Я переговорил с профессором и строго запретил давать тёмную воду в случае Сониного приступа, объяснив это тем, что сам буду помогать дочери и отслеживать дозировку.
Во мне крепла уверенность, что с каждой порцией принятой нами тёмной воды сущность, вселившаяся в нас, получает всё больший над нами контроль.
Во время следующего приступа, я объяснил Соне, что в этот раз нужно потерпеть, и посмотреть, может ли её организм самостоятельно справиться с недугом. Она продержалась день. На утро она уже умоляла дать ей этой проклятой воды. И я видел, как это действует на профессора. Бедный Август Альбертович метался между жалостью к девочке и уважением к родительской, то есть моей воле.
Мне было понятно, как видится эта ситуация со стороны профессора: спятивший, находящийся под постоянным действием опийной настойки, отец истязает дочь, запрещая давать ей верное средство, безобидную воду, тем самым обрекая её на муки ради проверки своих не вполне логичных гипотез.
Конечно, не зная о том, что помощь не придёт, Август Альбертович рассуждал вполне резонно, не понимая, почему мне так важно побороть зависимость от воды и иметь возможность уехать.
Меня же торопило то обстоятельство, что запасы лауданума подходили к концу, и я неожиданно понял, что следующим логическим шагом живущей в нас сущности будет убийство профессора. Что может помешать этому? Стоит мне только потерять контроль над собой и вполне логично, что профессор станет следующей жертвой в цепочке ритуальных убийств. Впрочем, это не совсем ритуальные убийства. Характер они имели вовсе не символический, а осуществлялись для увеличения силы той сущности, что поселилась в нас с Соней.
Я не мог позволить профессору погибнуть. И не только потому, что мне, как и всякому добропорядочному человеку противна мысль об убийстве невинного. Была ещё одна причина: Август Альбертович являлся нашей последней надеждой на излечение. Только он мог восстановить формулу состава, который помогал Соне и должен был помочь мне. Если, конечно, мои теории были верны.

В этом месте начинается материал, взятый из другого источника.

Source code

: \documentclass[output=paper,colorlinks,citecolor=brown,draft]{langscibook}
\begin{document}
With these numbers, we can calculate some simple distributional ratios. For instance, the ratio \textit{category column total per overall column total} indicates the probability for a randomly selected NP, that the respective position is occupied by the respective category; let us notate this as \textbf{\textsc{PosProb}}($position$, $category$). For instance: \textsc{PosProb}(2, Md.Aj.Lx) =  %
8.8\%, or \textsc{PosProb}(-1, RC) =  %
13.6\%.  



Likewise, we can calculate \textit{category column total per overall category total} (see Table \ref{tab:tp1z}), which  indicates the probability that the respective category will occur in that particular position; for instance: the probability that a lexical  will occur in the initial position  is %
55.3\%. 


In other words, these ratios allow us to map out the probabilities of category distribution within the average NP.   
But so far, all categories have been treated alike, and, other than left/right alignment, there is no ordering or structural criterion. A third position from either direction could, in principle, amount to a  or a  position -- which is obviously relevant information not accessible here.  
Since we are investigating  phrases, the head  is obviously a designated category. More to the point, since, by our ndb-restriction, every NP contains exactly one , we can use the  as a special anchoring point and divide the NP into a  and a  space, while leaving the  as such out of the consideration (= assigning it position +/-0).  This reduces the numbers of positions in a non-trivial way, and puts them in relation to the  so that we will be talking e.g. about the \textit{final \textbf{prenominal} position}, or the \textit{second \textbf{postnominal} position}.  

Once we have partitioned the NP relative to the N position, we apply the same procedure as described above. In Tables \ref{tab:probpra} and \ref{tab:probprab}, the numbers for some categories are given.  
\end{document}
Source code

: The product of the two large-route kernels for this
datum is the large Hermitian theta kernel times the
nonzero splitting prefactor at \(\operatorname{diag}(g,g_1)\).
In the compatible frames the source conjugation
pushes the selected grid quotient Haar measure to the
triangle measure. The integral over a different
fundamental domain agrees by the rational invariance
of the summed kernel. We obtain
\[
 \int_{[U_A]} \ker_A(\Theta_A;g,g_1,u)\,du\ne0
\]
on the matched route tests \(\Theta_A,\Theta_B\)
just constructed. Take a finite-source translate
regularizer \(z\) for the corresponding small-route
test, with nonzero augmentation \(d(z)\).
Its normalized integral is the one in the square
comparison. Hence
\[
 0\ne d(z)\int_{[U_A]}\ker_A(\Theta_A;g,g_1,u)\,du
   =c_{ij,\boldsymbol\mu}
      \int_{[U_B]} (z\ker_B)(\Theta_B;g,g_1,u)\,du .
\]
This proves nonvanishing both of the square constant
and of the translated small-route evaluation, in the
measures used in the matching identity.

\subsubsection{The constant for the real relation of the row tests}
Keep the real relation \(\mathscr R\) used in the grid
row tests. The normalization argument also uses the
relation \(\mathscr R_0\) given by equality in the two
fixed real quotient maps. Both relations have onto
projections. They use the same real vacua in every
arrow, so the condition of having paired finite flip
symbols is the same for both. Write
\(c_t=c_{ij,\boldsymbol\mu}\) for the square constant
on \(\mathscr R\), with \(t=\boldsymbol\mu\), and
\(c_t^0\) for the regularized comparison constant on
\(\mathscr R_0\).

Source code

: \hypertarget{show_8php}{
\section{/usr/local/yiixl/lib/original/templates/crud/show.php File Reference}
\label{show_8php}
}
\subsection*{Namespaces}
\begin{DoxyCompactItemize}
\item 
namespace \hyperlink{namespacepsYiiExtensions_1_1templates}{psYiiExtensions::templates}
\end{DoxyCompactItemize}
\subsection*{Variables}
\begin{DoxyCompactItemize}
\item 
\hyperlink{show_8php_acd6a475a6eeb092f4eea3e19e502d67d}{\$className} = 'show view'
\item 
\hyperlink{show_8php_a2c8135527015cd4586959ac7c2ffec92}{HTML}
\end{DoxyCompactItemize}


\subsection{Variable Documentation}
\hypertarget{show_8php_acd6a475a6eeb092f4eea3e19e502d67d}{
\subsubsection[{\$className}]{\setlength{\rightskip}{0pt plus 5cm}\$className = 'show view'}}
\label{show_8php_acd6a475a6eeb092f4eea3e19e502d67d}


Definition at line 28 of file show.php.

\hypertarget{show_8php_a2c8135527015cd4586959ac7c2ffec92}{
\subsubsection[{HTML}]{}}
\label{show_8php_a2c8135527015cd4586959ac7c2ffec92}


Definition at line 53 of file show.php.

На третий день мольбы Сони стали непрекращающимися, но тут и у меня случился приступ. Я принял лауданум и забылся. В это время сердобольный немец не выдержал и дал Соне воды.
Когда я вернулся в здравый рассудок, он снова пришёл ко мне и начал настаивать на том, что подобные эксперименты более не следует проводить, ибо мы не знаем, чем могут обернуться такие боли. Вполне возможно, что случится апоплексический удар.
Я был согласен с ним, к тому же мне и самому было мучительно смотреть на страдания дочки. Но как быть? Продолжить давать ей тёмную воду? Или начать давать ей лауданум? Я снова посовещался с профессором и узнал, насколько нам хватит лауданума, если мы будем принимать его вдвоём. Август Альбертович сказал, что примерно на месяц. Однако он снова попытался меня убедить, что гораздо лучше и безопаснее давать Соне воду, да и мне самому пора бы на неё перейти, пока пристрастие к опиуму не стало непреодолимым.
Конечно, с его позиции всё звучало верно и логично. Если бы он видел картину целиком, то понял бы мои мотивы. Но я ему эту картину открыть не мог. А потому решение должен был принимать сам, и после некоторых раздумий принял его.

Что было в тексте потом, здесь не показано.